Background information
- Origin: Atlanta, Georgia
- Genres: Opera
- Occupation: Singer (Soprano coloratura)
- Years active: 2009-present
- Website: https://www.rachelegilmore.com/

= Rachele Gilmore =

American opera singer

Rachele Gilmore (born 1981, Georgia) is an American coloratura soprano, originally from Atlanta, Georgia.

Gilmore earned her bachelor of music from Indiana University School of Music and continued with graduate studies at Boston University. After her unscheduled major debut, she was compared to Mado Robin.

==Career==
Gilmore made her professional opera debut in 2004 at the Glimmerglass Opera as The Lady Saphir in Gilbert and Sullivan's Patience. In 2007 she portrayed Zerlina in the Orlando Opera Company and Amato Opera Theatre's co-production of Don Giovanni which starred Peter Edelmann in the title role. In 2009 she performed the part of Zerbinetta in the Indianapolis Opera's production Richard Strauss's Ariadne auf Naxos; a part she later reprised at the Boston Lyric Opera in 2010 and the Glimmerglass Festival in 2014.

Gilmore made her unexpected debut at the Metropolitan Opera on 23 December 2009 as the cover for Kathleen Kim in the role of Olympia in the opera The Tales of Hoffmann. She had less than four hours' notice that she would sing that night, and the curtain was even briefly held past 20:00 to allow her to walk the stage. She interpolated a high A-flat (A♭_{6}) into Olympia's aria, which, at the time, was conjectured to be the highest note to have ever been sung on the stage of the Met. She later sang the role of Olympia at La Scala in 2012, the Bavarian State Opera in 2014, the Hawaii Opera Theatre in 2017, and the Teatro Colón in 2019.

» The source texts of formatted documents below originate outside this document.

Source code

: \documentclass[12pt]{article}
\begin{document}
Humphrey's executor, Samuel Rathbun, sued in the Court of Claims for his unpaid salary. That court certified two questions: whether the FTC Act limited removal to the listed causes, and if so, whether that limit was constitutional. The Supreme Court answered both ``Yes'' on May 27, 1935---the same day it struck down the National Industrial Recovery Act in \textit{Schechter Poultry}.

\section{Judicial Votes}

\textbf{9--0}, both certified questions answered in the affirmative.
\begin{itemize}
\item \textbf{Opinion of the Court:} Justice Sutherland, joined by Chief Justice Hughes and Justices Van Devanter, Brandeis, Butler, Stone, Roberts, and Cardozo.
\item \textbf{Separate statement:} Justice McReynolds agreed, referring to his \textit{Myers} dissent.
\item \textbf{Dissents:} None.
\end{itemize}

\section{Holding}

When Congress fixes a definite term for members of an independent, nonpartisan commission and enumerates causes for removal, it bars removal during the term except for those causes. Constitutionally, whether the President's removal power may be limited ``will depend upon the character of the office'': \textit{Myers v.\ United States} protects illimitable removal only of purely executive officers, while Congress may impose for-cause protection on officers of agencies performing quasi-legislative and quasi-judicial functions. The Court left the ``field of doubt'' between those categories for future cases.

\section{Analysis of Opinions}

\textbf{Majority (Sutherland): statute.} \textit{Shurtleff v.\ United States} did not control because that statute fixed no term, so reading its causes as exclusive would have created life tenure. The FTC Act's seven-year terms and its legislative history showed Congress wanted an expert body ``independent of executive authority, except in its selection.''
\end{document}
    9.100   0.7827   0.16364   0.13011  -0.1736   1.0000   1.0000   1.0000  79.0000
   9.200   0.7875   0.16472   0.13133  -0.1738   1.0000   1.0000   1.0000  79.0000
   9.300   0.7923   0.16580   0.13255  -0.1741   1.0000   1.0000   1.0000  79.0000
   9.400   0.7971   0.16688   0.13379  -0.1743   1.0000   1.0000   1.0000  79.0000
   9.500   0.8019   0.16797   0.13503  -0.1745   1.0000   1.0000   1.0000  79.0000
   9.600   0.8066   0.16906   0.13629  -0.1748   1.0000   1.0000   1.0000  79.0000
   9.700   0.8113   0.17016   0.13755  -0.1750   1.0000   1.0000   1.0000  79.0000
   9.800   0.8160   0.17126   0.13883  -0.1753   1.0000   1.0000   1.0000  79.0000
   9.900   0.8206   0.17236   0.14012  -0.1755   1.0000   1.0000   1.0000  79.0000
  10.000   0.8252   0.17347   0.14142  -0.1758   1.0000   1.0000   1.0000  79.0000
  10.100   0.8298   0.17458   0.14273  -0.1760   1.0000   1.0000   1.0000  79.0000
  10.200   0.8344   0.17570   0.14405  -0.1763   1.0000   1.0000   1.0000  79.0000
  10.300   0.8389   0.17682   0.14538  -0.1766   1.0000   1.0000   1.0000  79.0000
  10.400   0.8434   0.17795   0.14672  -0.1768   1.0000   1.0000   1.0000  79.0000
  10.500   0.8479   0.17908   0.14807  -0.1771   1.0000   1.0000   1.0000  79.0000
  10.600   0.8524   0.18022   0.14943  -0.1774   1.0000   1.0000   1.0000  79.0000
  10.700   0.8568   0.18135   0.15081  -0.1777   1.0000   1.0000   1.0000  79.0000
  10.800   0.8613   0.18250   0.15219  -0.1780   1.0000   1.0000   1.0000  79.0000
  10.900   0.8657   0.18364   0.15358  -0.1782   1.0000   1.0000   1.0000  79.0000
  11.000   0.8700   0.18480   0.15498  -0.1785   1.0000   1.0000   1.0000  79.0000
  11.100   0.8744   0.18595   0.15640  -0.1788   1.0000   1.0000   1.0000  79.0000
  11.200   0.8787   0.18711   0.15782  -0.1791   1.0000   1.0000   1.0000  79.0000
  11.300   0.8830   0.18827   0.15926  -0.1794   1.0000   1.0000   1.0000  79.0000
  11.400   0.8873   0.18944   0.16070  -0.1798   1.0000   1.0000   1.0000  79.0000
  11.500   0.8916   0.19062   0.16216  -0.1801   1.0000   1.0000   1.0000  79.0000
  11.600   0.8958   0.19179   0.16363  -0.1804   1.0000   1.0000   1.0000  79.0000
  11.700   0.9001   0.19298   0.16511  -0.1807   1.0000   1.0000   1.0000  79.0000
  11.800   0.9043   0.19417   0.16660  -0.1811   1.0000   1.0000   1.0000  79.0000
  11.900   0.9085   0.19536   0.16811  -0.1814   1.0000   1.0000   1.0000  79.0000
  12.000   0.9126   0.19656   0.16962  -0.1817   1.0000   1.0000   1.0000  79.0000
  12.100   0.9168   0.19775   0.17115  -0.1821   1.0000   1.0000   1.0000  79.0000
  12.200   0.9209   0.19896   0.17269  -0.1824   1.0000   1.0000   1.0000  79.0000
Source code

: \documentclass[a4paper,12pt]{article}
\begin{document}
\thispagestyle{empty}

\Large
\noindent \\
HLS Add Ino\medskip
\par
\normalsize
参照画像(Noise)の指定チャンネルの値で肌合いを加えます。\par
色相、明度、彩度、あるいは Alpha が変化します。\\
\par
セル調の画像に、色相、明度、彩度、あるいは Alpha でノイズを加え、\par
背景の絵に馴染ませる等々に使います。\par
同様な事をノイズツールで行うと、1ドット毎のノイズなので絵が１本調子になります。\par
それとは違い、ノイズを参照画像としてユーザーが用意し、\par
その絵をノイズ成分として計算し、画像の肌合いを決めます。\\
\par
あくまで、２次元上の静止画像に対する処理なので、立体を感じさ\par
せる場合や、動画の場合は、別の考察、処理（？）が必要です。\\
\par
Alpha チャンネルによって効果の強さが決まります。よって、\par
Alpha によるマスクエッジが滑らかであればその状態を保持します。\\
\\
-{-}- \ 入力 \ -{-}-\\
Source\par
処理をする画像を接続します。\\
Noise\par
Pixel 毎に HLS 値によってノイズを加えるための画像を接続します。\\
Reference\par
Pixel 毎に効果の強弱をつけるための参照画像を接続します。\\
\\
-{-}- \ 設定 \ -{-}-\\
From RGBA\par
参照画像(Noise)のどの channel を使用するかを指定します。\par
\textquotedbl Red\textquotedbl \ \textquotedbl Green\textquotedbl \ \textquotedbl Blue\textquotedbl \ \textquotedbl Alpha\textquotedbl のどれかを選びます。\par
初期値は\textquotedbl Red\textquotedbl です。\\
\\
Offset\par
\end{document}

In 2010 Gilmore performed the title role in the Swiss premiere of Unsuk Chin's Alice in Wonderland at the Grand Théâtre de Genève; a role she later performed again with the Los Angeles Opera and Los Angeles Philharmonic in 2015. In 2011 she appeared at the Knoxville Opera as Elvira in I puritani and as Le Feu in L'Enfant et les sortilèges at the Bavarian State Opera. In 2012 she sang the role of Cunegonde in Candide with the Portland Opera.

In 2013 Gilmore made her debut at the Opéra de Lille in the title role of Lucia di Lammermoor. She later sang that role again at the Virginia Opera in 2018. Also in 2013, Gilmore appeared at La Monnaie as Ophelia in Hamlet; portrayed the Queen of the Night in The Magic Flute with Opera Philadelphia; and appeared as Amina in the Florida Grand Opera's production of La sonnambula. In 2014 she performed the role of Gilda in Rigoletto with both Opera Omaha and Opera Colorado.

In 2015 Gilmore portrayed Blonde in the Aix-en-Provence Festival's production of Die Entführung aus dem Serail; a role she repeated that year at the Théâtre des Champs-Elysées. In 2016 she portrayed Gretel in Hansel and Gretel for her debut at the Lyric Opera of Kansas City. That same year she sang the role of Sophie in Werther at the Boston Lyric Opera, and returned to the Glimmerglass Festival as Ninetta in La gazza ladra in addition to performing as the soprano soloist in Joseph Haydn's The Creation with the Los Angeles Philharmonic.

In 2017 Gilmore made her debut at the Austin Lyric Opera as Marie in The Daughter of the Regiment, and in 2018 she returned to Opera Omaha as Nanette in Falstaff.